--- START ---
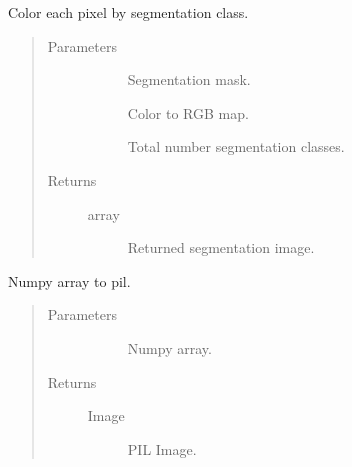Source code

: \documentclass[letterpaper,10pt,english]{sphinxmanual}
\begin{document}
\begin{fulllineitems}
\label{\detokenize{index:pathflowai.visualize.seg2rgb}}
Color each pixel by segmentation class.
\begin{quote}\begin{description}
\item[{Parameters}] \leavevmode\begin{description}
\item[{}] \leavevmode
Segmentation mask.

\item[{}] \leavevmode
Color to RGB map.

\item[{}] \leavevmode
Total number segmentation classes.

\end{description}

\item[{Returns}] \leavevmode\begin{description}
\item[{array}] \leavevmode
Returned segmentation image.

\end{description}

\end{description}\end{quote}

\end{fulllineitems}


\begin{fulllineitems}
\label{\detokenize{index:pathflowai.visualize.to_pil}}
Numpy array to pil.
\begin{quote}\begin{description}
\item[{Parameters}] \leavevmode\begin{description}
\item[{}] \leavevmode
Numpy array.

\end{description}

\item[{Returns}] \leavevmode\begin{description}
\item[{Image}] \leavevmode
PIL Image.

\end{description}

\end{description}\end{quote}

\end{fulllineitems}
\end{document}
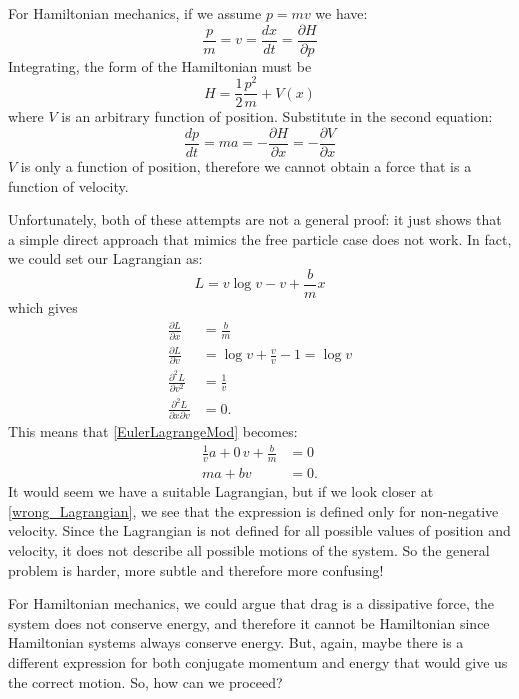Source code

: \documentclass[11pt]{article}
\begin{document}
For Hamiltonian mechanics, if we assume $p=mv$ we have:
\begin{equation*}
	\frac{p}{m}=v= \frac{dx}{dt} = \frac{\partial H}{\partial p}
\end{equation*}
Integrating, the form of the Hamiltonian must be
\begin{equation*}
	H=\frac{1}{2}\frac{p^2}{m} + V(x)
\end{equation*}
where $V$ is an arbitrary function of position. Substitute in the second equation:
\begin{equation*}
	\frac{dp}{dt}= ma = - \frac{\partial H}{\partial x} = - \frac{\partial V}{\partial x}
\end{equation*}
$V$ is only a function of position, therefore we cannot obtain a force that is a function of velocity.

Unfortunately, both of these attempts are not a general proof: it just shows that a simple direct approach that mimics the free particle case does not work. In fact, we could set our Lagrangian as:
\begin{equation}\label{wrong_Lagrangian}
	L=v \log v - v + \frac{b}{m} x
\end{equation}
which gives
\begin{align*}
	\frac{\partial L}{\partial x} &= \frac{b}{m}\\
	\frac{\partial L}{\partial v} &= \log v + \frac{v}{v} - 1=\log v\\
	\frac{\partial^2 L}{\partial v^2} &= \frac{1}{v}\\
	\frac{\partial^2 L}{\partial x \partial v} &= 0.
\end{align*}
This means that \eqref{EulerLagrangeMod} becomes:
\begin{align*}
	\frac{1}{v} a + 0 \, v + \frac{b}{m} &= 0 \\
	ma + bv &= 0.
\end{align*}
It would seem we have a suitable Lagrangian, but if we look closer at \eqref{wrong_Lagrangian}, we see that the expression is defined only for non-negative velocity. Since the Lagrangian is not defined for all possible values of position and velocity, it does not describe all possible motions of the system. So the general problem is harder, more subtle and therefore more confusing!

For Hamiltonian mechanics, we could argue that drag is a dissipative force, the system does not conserve energy, and therefore it cannot be Hamiltonian since Hamiltonian systems always conserve energy. But, again, maybe there is a different expression for both conjugate momentum and energy that would give us the correct motion. So, how can we proceed?
\end{document}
--- END ---
Check every line of the data, and copy the ones that contain "documentclass".

= Result for this exercise =
: \documentclass[letterpaper,10pt,english]{sphinxmanual}
: \documentclass[11pt]{article}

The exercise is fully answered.